Another area that the IDF would like to fortify is its ablity to respond in the north. This in light of growing tensions in the region, which led Israel to demand that the superpowers make sure to keep Iranian forces from the Golan Heights, as part of the arrangement that was reached by Russia. Specifically, Israel requested that no Iranian forces be found west of the Suwayda-Damascus road. Apparently in response to the Israeli Air Force's increased presence in the north, over the past month the IDF has noticed a great deal of nervousness within the Syrian air defense system. So far, no antiaircraft missiles have been fired at Israel, though the possibility does remain a concern.
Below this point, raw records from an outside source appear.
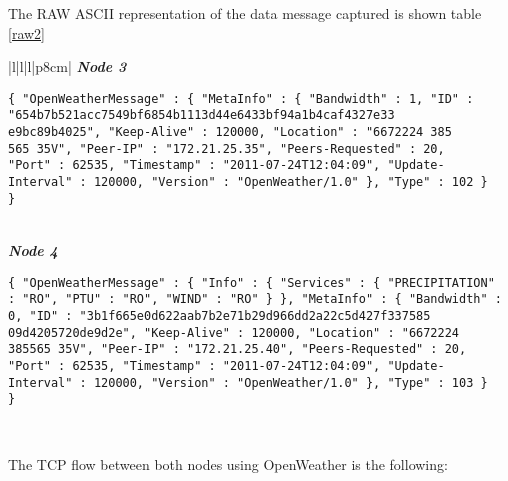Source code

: The RAW \gls{ASCII} representation of the data message captured is shown table \ref{raw2}

\begin{table}[H]
\centering
\begin{tabular}{|l|l|l|p{8cm}|}
\hline    
\textbf{\emph{Node 3}}\\
\hline
\begin{minipage}[t]{\linewidth}
\begin{verbatim}
{ "OpenWeatherMessage" : { "MetaInfo" : { "Bandwidth" : 1, "ID" :
"654b7b521acc7549bf6854b1113d44e6433bf94a1b4caf4327e33
e9bc89b4025", "Keep-Alive" : 120000, "Location" : "6672224 385
565 35V", "Peer-IP" : "172.21.25.35", "Peers-Requested" : 20, 
"Port" : 62535, "Timestamp" : "2011-07-24T12:04:09", "Update-
Interval" : 120000, "Version" : "OpenWeather/1.0" }, "Type" : 102 }
}

\end{verbatim}
\end{minipage} \\
\hline    
\textbf{\emph{Node 4}}\\
\hline
\begin{minipage}[t]{\linewidth}
\begin{verbatim}
{ "OpenWeatherMessage" : { "Info" : { "Services" : { "PRECIPITATION"
: "RO", "PTU" : "RO", "WIND" : "RO" } }, "MetaInfo" : { "Bandwidth" : 
0, "ID" : "3b1f665e0d622aab7b2e71b29d966dd2a22c5d427f337585
09d4205720de9d2e", "Keep-Alive" : 120000, "Location" : "6672224 
385565 35V", "Peer-IP" : "172.21.25.40", "Peers-Requested" : 20, 
"Port" : 62535, "Timestamp" : "2011-07-24T12:04:09", "Update-
Interval" : 120000, "Version" : "OpenWeather/1.0" }, "Type" : 103 } 
}
\end{verbatim}
\end{minipage} \\
\hline
\end{tabular}
\caption{Data messages transmitted between \emph{Node 3} and \emph{Node 4}.}
\label{raw2}
\end{table}

The \gls{TCP} flow between both nodes using OpenWeather is the following:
An F-15 fighter jet (Photo: Reuters) (Photo: Reuters)
An F-15 fighter jet (Photo: Reuters)


Iranian support for Hezbollah is another cause for apprehension. Hezbollah's stipend from Iran is reported to be $800 million a year. In addition, of the approximately 22,000 fighters of the Shiite organization, about 7,000 are fighting for the fourth year now on Syrian soil, in addition to the 2,000 soldiers who have been killed in battle.
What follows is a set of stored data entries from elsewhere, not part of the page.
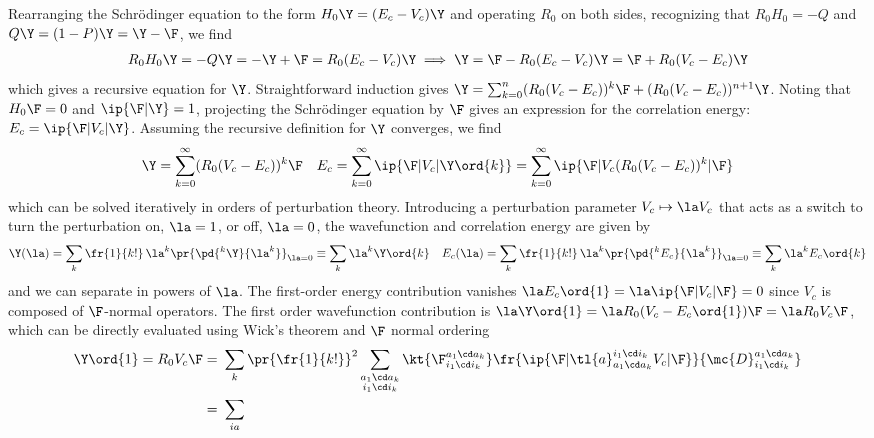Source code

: \documentclass[11pt,fleqn]{article}
\numberwithin{equation}{section}
\begin{document}
\begin{dfn}
Rearranging the Schr\"odinger equation to the form
$
  H_0\Y
=
  (E_c - V_c)\Y
$
and operating $R_0$ on both sides, recognizing that $R_0H_0=-Q$ and $Q\Y=(1-P)\Y=\Y-\F$, we find
\begin{align*}
  R_0H_0\Y
=
-
  Q\Y
=
-
  \Y
+
  \F
=
  R_0
  (E_c - V_c)
  \Y
\implies
  \Y
=
  \F
-
  R_0
  (E_c - V_c)
  \Y
=
  \F
+
  R_0
  (V_c - E_c)
  \Y
\end{align*}
which gives a recursive equation for $\Y$.
Straightforward induction gives
$
  \Y
=
  \sum_{k=0}^n
  (R_0(V_c - E_c))^k\F
+
  (R_0(V_c - E_c))^{n+1}\Y
$.
Noting that $H_0\F=0$ and $\ip{\F|\Y}=1$, projecting the Schr\"odinger equation by $\F$ gives an expression for the correlation energy: $E_c=\ip{\F|V_c|\Y}$.
Assuming the recursive definition for $\Y$ converges, we find
\begin{align}\label{eq:rspt-equations-form-1}
  \Y
=
  \sum_{k=0}^{\infty}
  (R_0(V_c - E_c))^k\F
&&
  E_c
=
  \sum_{k=0}^{\infty}
  \ip{\F|V_c|\Y\ord{k}}
=
  \sum_{k=0}^{\infty}
  \ip{\F|V_c(R_0(V_c - E_c))^k|\F}
\end{align}
which can be solved iteratively in orders of perturbation theory.
Introducing a perturbation parameter $V_c\mapsto \la V_c$ that acts as a switch to turn the perturbation on, $\la=1$, or off, $\la=0$, the wavefunction and correlation energy are given by
\begin{align*}
  \Y(\la)
=
  \sum_k
  \fr{1}{k!}\,\la^k\pr{\pd{^k\Y}{\la^k}}_{\la=0}
\equiv
  \sum_k
  \la^k \Y\ord{k}
&&
  E_c(\la)
=
  \sum_k
  \fr{1}{k!}\,\la^k\pr{\pd{^kE_c}{\la^k}}_{\la=0}
\equiv
  \sum_k
  \la^k
  E_c\ord{k}
\end{align*}
and we can separate  in powers of $\la$.
The first-order energy contribution vanishes
$\la E_c\ord{1}=\la\ip{\F|V_c|\F}=0$
since $V_c$ is composed of $\F$-normal operators.
The first order wavefunction contribution is
$
  \la
  \Y\ord{1}
=
  \la
  R_0
  (V_c - E_c\ord{1})\F
=
  \la
  R_0
  V_c
  \F
$,
which can be directly evaluated using Wick's theorem and $\F$ normal ordering
\begin{align*}
  \Y\ord{1}
=
  R_0
  V_c
  \F
=&\
  \sum_k
  \pr{\fr{1}{k!}}^2
  \sum_{\substack{a_1\cd a_k\\i_1\cd i_k}}
  \kt{\F_{i_1\cd i_k}^{a_1\cd a_k}}
  \fr{
    \ip{\F|\tl{a}^{i_1\cd i_k}_{a_1\cd a_k}V_c|\F}
  }{
    \mc{D}_{i_1\cd i_k}^{a_1\cd a_k}
  }
\\=&\
  \sum_{ia}

\end{align*}
\end{dfn}
\end{document}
The defense establishment also noted that Hamas has been monitoring the progress of the construction of the Israeli barrier against the tunnels that connect Gaza to Israel. At present, the terror group is contemplating whether to forge ahead with their tunnel building or to use it now to carry out terrorist attacks, even at the cost of another war breaking out with Israel.


Meanwhile, on Thursday afternoon the IDF Spokesperson's Unit announced the completion of the large-scaled "Or HaDagan" military exercise in the north of the country. With the participation of tens of thousands of soldiers and a slew of aerial, navy and land vehicles and equipment, it was the largest exercise in 19 years. During Or HaDagan. "The objective of the exercise was to improve the Northern Command, the Northern Corps and its divisions' ability to fight the multi-branch operational system in the Northern Command, with an emphasis on the Lebanese front," the Spokesperson's Unit stated.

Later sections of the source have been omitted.